SEND 25 CENTS and two boxtops from Rice Krispies . . . Diving Atomic Submarine! . . . Buck Rogers Ray Gun! . . . Secret Decoder Ring! Allow 4 to 6 weeks for delivery." The day after gorging yourself on cereal and sending off the quarter, the mailman took on a wonderful aspect. Maybe it will come early. After a few weeks, the suspense became almost unbearable, and the daily disappointments mounted until you were sure that nothing was ever going to come. They'd lost it. Finally, of course, the slow grindings of adult cereal promoters came through and the box with your own name on it arrived like Christmas and birthday rolled into one.
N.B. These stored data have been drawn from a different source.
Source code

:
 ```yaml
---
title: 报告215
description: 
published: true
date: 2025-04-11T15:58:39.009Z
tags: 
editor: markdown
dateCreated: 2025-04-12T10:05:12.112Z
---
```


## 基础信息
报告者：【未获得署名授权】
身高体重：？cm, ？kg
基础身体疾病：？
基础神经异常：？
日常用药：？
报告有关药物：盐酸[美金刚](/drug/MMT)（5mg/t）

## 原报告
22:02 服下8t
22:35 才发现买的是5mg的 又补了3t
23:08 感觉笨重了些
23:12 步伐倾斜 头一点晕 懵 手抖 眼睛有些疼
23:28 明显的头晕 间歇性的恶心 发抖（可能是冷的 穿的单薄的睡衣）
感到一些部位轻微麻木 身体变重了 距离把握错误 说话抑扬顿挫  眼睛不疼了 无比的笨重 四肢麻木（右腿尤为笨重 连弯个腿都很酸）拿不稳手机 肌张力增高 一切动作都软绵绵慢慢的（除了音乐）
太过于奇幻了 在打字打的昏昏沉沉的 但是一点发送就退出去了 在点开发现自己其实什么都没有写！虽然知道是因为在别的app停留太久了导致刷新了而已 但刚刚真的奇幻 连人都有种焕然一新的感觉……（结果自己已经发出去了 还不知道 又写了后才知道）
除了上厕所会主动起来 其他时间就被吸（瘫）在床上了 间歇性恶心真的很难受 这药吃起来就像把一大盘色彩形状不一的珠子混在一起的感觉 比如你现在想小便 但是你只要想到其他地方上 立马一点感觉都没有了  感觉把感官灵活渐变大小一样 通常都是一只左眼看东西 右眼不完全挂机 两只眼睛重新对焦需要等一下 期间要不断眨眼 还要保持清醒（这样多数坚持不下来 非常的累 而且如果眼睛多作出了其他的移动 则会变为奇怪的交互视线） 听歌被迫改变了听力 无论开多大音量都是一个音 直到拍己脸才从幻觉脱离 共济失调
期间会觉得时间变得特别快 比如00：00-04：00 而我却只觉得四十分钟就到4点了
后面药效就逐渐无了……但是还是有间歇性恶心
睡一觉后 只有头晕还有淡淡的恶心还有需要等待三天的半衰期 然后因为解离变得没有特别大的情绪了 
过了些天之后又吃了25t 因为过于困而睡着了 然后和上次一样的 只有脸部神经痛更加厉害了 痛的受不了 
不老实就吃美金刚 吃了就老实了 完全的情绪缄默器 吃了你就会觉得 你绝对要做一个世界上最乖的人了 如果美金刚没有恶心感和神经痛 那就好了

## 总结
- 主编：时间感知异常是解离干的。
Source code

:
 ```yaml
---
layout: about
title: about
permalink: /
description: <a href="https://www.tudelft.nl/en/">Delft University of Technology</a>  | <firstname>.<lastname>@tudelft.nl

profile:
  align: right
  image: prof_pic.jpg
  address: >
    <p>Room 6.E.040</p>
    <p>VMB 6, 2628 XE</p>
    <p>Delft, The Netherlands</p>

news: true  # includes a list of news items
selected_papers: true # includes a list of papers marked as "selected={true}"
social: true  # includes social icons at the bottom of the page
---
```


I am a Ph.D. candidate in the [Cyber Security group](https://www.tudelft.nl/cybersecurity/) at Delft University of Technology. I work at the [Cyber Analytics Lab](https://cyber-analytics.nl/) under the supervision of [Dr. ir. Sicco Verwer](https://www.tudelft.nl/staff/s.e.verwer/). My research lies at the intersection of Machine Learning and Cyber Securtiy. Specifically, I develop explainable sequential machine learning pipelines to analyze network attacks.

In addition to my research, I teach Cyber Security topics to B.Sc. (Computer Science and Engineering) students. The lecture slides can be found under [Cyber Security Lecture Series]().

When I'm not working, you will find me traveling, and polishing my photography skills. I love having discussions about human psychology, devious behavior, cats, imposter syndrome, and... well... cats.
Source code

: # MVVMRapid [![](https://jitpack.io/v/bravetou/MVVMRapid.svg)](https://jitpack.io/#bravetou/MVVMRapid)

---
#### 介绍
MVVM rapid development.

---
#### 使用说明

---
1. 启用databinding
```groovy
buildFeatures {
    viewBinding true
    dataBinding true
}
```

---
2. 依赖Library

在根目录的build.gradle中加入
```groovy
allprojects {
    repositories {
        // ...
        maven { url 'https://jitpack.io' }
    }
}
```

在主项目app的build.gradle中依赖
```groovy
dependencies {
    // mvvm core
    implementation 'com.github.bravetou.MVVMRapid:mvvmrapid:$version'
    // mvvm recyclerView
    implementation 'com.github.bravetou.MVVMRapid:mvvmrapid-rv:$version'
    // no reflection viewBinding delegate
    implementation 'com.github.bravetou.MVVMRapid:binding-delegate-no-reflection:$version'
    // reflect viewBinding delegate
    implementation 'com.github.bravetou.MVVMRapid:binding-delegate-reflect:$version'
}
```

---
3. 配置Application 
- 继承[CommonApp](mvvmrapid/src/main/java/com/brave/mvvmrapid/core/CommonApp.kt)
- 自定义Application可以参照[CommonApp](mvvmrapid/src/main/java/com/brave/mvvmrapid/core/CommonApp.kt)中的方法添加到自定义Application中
The stuff you'd sent for was usually junk, and broke almost immediately. Buck Rogers would have been in a nasty fix trying to fend off Ming the Merciless with a red plastic ray gun that exhaled puffs of talcum powder (shoots real destructor rays!), and broke before the general disappointment had time to take hold. The gray marbled plastic atomic submarine was about two inches long. When filled with ordinary baking soda (atomic fuel!) it actually did rise and sink in a dumb sort of way when dropped into the bathtub. The decoder ring that let you in on the end-of-the-program secret message for initiates only allowed you to decode things like, "Kids! Don't forget to ask your Mom to buy a lifetime supply of Wheaties!" What a burn.
One thing actually delivered, and I'm damned if I can figure out what it was: It was a ring that had a clear hemispherical glass top, about 3/8ý in diameter, over a dark blue substrate. When you went into a closet, or waited until dark and held it close to your eye, you could see bright sparkles radiating from the center, as though you were rushing through the vastness of interstellar space. Maybe it was really bad for you, radioactive or something, but it was incredibly neat, and I hung onto it quite a while for a third-grader. Almost alone of all the childhood possessions lost or thrown away, I wish I'd kept that one-then I could still look into it once in a while, maybe find out what it was. Maybe it really was magic.